Exercise input below:
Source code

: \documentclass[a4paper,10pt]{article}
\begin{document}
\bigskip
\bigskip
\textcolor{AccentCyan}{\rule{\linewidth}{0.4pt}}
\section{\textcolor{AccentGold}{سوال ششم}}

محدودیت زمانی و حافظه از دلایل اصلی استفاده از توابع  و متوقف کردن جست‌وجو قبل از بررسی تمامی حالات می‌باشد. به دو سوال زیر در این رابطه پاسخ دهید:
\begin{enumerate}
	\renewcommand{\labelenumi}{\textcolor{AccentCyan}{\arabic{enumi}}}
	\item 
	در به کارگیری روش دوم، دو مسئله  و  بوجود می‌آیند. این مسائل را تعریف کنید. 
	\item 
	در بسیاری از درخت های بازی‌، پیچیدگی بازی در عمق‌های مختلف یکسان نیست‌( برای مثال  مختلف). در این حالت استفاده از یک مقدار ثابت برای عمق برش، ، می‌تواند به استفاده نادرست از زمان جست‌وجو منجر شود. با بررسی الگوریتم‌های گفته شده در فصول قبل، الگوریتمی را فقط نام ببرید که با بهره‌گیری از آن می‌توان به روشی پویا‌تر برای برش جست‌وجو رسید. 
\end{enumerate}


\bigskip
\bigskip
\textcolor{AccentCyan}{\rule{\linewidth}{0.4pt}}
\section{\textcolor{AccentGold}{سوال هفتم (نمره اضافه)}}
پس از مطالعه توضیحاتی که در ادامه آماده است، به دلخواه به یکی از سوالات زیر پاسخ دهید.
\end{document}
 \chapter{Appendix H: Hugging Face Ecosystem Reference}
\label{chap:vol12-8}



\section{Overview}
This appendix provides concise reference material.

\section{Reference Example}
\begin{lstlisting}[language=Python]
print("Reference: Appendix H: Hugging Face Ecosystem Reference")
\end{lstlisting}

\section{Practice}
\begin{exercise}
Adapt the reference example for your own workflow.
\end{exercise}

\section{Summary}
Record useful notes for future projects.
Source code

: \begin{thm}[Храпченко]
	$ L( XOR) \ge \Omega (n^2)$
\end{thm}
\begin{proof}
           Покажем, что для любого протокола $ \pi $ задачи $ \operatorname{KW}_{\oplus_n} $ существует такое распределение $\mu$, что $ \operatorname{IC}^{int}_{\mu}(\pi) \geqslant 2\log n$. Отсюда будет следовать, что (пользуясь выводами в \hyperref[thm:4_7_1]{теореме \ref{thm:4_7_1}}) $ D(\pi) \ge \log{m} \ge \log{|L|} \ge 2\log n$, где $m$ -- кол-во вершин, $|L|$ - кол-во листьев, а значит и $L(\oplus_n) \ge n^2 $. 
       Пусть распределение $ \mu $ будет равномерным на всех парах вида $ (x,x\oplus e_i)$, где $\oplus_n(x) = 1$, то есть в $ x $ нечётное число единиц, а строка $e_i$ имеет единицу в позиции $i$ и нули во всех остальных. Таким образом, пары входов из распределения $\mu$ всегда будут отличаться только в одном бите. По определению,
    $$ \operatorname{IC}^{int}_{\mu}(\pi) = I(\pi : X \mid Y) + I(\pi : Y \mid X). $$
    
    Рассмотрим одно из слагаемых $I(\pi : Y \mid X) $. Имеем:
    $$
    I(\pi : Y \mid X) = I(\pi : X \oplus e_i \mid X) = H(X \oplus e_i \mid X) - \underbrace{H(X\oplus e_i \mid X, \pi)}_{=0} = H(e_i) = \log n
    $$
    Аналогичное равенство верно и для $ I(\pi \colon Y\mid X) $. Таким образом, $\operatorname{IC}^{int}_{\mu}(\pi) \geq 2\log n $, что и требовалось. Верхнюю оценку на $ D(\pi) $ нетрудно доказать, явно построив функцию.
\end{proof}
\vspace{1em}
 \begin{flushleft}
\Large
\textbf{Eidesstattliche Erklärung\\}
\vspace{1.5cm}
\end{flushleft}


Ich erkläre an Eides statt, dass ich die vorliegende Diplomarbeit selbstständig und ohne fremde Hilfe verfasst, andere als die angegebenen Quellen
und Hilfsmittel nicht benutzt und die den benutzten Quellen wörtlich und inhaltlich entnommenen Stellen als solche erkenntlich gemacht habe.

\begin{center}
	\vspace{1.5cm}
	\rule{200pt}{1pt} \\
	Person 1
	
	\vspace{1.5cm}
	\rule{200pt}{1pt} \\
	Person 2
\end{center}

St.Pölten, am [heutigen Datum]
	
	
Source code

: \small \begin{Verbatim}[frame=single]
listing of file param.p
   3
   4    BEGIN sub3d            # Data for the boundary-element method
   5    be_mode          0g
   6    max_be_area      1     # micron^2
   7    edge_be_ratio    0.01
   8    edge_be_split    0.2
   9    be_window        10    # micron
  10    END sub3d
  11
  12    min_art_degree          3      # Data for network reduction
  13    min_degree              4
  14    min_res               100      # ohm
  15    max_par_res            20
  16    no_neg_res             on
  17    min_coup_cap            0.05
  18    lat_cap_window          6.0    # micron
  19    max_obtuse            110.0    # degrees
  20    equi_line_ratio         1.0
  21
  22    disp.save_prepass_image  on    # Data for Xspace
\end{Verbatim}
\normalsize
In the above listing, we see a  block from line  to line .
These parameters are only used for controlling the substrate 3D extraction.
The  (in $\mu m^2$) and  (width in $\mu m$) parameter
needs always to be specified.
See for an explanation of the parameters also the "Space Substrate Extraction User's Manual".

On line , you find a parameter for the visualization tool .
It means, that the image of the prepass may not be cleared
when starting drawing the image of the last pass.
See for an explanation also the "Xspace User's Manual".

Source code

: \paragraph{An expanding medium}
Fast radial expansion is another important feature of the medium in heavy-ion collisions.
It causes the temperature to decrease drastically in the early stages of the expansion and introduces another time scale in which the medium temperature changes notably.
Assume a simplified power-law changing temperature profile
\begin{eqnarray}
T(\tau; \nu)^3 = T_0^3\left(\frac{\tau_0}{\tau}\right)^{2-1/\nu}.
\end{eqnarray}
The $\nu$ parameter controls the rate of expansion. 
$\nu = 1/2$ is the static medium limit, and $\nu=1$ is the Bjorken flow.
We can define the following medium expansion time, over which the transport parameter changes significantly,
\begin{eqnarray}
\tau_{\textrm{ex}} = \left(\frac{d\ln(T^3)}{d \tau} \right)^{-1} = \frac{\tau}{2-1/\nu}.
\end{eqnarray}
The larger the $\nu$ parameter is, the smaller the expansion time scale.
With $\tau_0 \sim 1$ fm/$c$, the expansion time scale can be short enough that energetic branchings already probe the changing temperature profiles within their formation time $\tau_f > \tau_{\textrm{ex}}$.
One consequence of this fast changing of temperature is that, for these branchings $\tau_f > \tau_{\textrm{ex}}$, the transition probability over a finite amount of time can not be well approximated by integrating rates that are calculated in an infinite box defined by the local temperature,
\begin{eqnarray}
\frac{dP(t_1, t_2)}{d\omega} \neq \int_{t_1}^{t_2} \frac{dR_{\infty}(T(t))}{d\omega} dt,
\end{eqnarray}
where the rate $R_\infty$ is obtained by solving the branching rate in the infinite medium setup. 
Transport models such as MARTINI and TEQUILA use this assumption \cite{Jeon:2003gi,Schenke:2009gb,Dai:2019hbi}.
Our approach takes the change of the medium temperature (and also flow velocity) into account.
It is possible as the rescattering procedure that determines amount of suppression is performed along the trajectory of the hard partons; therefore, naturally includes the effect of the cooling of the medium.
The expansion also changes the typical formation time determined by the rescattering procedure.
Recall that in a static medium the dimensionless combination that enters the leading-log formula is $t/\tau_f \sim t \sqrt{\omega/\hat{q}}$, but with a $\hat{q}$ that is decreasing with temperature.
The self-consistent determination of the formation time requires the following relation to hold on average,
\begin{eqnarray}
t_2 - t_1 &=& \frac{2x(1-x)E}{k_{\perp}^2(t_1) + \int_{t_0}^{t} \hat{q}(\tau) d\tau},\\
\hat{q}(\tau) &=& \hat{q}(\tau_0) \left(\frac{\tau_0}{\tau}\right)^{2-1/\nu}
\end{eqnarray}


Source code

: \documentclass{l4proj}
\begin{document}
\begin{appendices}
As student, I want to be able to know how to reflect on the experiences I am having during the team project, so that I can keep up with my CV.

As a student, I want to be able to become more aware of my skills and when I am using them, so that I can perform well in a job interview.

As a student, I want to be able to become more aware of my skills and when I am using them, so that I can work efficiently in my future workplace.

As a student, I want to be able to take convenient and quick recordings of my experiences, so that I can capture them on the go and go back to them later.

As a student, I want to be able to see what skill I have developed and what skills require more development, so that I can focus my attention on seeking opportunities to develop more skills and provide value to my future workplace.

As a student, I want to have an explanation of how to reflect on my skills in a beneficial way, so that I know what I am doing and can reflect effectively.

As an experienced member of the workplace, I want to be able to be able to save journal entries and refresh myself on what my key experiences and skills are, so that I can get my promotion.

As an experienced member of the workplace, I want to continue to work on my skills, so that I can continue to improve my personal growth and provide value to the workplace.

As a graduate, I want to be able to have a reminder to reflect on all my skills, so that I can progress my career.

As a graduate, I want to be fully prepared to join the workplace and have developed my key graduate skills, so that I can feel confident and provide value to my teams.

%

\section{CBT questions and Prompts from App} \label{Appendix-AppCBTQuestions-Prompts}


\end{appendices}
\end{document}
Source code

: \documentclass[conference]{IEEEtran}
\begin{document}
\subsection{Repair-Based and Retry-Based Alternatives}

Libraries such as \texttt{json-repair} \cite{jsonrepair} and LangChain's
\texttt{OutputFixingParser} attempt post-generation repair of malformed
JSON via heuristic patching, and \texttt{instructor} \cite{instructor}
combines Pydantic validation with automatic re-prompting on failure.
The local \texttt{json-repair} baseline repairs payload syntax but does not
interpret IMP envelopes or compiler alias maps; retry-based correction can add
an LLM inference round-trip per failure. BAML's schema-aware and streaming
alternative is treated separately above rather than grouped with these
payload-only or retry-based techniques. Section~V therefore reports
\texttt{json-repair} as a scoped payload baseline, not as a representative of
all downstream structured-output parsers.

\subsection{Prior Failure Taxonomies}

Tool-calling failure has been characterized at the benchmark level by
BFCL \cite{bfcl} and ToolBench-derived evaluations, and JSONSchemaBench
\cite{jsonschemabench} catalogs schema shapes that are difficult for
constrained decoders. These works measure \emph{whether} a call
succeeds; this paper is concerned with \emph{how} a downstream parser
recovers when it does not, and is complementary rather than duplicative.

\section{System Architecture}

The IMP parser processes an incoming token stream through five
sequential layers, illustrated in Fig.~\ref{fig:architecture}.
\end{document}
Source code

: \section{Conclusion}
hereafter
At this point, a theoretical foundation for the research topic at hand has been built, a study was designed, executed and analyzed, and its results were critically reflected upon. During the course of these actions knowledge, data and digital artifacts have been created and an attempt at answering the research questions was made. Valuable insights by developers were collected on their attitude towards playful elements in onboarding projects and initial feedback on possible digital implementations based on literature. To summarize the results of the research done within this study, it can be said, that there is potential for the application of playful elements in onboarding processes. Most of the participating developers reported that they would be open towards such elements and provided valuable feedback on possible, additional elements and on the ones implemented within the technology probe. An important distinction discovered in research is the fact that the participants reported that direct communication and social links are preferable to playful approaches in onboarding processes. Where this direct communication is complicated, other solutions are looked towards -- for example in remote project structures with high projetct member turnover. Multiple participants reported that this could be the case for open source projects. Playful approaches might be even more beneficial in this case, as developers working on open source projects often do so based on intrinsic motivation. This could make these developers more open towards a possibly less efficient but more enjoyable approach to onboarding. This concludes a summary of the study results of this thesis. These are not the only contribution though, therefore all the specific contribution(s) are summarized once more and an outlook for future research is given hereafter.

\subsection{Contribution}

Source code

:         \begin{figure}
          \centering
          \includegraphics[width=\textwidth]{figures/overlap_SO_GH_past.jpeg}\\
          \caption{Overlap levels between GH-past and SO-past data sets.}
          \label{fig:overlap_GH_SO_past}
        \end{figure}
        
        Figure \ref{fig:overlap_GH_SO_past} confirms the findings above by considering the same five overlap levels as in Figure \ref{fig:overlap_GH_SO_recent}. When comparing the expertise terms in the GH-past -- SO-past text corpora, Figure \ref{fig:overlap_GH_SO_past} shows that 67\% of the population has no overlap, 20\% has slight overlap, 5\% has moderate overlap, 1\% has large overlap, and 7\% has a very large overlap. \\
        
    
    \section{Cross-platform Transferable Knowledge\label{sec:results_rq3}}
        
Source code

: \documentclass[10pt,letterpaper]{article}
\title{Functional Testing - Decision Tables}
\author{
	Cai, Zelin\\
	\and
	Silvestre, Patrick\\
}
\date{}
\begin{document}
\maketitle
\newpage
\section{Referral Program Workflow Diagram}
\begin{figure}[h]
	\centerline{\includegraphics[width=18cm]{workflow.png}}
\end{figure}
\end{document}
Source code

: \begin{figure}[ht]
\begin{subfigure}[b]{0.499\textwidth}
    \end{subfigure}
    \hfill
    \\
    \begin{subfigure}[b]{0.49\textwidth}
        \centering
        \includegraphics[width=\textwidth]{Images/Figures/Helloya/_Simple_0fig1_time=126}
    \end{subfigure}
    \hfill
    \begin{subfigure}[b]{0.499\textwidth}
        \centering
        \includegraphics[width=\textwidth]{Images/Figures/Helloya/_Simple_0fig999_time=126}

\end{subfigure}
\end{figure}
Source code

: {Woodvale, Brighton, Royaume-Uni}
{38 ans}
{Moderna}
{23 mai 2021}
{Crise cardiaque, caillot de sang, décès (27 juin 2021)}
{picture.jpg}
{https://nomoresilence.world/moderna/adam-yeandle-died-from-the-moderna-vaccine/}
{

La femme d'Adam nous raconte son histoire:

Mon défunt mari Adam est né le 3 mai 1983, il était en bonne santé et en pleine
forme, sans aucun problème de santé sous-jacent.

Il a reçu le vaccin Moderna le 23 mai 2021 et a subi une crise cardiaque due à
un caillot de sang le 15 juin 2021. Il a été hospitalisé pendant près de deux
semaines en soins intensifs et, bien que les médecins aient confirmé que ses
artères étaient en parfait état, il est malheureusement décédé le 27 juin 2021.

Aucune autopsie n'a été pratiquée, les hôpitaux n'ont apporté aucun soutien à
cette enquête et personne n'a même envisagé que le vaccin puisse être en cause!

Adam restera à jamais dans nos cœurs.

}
End of Exercise input.
__Work task__. Take each line above that contains "Quellen" and copy it out.

__Task answer__.
Ich erkläre an Eides statt, dass ich die vorliegende Diplomarbeit selbstständig und ohne fremde Hilfe verfasst, andere als die angegebenen Quellen
und Hilfsmittel nicht benutzt und die den benutzten Quellen wörtlich und inhaltlich entnommenen Stellen als solche erkenntlich gemacht habe.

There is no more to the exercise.